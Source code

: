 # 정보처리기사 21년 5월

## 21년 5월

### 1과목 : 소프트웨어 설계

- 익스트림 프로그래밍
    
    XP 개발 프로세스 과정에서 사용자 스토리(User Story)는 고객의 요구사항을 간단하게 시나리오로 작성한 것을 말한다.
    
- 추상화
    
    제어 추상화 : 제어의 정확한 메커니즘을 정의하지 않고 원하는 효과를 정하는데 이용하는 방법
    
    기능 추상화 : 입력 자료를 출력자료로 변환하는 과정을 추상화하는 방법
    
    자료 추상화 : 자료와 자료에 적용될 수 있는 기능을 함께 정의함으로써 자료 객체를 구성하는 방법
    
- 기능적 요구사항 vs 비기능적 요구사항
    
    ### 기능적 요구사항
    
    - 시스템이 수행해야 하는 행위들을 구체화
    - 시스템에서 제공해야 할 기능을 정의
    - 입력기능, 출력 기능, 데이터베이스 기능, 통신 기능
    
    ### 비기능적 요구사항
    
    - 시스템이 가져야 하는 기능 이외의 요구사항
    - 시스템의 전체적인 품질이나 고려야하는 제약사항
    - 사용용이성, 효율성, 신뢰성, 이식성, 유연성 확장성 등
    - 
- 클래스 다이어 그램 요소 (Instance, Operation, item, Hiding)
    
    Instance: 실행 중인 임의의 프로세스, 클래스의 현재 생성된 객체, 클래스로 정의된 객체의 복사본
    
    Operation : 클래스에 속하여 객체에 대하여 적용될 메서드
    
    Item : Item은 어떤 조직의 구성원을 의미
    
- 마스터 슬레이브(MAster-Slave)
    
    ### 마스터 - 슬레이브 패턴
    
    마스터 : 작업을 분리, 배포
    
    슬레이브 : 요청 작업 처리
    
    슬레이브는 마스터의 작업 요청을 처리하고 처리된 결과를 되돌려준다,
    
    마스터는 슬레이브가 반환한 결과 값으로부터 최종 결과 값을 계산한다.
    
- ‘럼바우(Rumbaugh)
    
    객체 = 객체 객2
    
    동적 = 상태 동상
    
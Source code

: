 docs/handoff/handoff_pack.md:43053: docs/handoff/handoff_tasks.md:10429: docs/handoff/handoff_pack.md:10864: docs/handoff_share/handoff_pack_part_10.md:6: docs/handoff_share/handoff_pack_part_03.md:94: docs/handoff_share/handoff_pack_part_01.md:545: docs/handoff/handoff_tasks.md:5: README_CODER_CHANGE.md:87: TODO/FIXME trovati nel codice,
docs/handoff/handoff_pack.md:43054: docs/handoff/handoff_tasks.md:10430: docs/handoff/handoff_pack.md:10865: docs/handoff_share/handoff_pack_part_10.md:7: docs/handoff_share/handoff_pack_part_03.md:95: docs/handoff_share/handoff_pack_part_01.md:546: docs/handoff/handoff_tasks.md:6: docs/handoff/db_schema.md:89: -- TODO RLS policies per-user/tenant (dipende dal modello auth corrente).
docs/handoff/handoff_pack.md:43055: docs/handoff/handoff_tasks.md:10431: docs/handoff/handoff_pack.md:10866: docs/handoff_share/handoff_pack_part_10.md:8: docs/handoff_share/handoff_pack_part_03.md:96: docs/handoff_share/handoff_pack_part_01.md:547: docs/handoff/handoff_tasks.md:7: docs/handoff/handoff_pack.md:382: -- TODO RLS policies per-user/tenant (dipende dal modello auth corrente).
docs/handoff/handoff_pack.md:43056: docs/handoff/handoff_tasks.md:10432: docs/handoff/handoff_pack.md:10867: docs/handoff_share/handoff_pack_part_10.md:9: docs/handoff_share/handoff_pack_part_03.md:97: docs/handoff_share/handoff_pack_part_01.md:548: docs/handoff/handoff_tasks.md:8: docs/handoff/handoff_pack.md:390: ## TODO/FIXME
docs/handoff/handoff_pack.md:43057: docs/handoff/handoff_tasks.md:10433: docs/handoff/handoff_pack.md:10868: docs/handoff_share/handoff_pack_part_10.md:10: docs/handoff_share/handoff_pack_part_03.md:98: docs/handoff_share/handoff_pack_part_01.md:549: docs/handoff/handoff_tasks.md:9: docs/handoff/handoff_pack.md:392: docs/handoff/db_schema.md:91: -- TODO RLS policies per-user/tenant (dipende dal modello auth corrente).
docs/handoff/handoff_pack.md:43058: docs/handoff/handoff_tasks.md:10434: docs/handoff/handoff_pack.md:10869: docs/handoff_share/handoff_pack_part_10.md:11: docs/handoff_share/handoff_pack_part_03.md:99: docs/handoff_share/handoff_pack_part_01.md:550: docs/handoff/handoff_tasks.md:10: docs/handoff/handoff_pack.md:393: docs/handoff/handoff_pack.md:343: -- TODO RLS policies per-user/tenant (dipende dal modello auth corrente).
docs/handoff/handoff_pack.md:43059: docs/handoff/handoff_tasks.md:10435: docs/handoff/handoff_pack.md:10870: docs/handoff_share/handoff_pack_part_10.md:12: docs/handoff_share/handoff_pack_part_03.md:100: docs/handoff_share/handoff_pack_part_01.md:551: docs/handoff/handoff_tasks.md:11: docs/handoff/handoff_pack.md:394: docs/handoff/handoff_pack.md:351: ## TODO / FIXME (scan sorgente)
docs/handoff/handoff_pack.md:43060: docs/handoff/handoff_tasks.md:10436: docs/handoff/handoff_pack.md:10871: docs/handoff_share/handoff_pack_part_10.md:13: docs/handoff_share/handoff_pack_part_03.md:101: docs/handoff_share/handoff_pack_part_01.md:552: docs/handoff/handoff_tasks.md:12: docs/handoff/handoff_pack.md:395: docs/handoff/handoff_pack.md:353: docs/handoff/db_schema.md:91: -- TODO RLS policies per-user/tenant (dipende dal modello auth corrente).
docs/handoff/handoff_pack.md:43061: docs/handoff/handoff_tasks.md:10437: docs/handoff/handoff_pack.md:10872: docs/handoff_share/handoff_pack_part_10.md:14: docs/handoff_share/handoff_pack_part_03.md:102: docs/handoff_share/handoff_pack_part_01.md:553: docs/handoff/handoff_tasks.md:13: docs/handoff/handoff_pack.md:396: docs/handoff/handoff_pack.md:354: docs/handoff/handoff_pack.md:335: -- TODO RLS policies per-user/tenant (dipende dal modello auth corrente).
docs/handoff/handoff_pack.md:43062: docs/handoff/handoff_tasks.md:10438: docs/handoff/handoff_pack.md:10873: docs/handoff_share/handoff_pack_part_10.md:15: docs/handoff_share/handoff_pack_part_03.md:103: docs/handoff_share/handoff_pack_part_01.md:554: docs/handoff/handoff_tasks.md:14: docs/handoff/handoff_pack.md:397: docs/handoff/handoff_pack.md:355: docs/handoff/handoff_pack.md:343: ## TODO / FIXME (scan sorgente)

# TASK TO CARRY OUT
Look above for the line containing "- 익스트림 프로그래밍". Output from there through the line containing "- 시스템이 수행해야 하는 행위들을 구체화", exactly and inclusively.

# OUTPUT OF THE EXERCISE
- 익스트림 프로그래밍
    
    XP 개발 프로세스 과정에서 사용자 스토리(User Story)는 고객의 요구사항을 간단하게 시나리오로 작성한 것을 말한다.
    
- 추상화
    
    제어 추상화 : 제어의 정확한 메커니즘을 정의하지 않고 원하는 효과를 정하는데 이용하는 방법
    
    기능 추상화 : 입력 자료를 출력자료로 변환하는 과정을 추상화하는 방법
    
    자료 추상화 : 자료와 자료에 적용될 수 있는 기능을 함께 정의함으로써 자료 객체를 구성하는 방법
    
- 기능적 요구사항 vs 비기능적 요구사항
    
    ### 기능적 요구사항
    
    - 시스템이 수행해야 하는 행위들을 구체화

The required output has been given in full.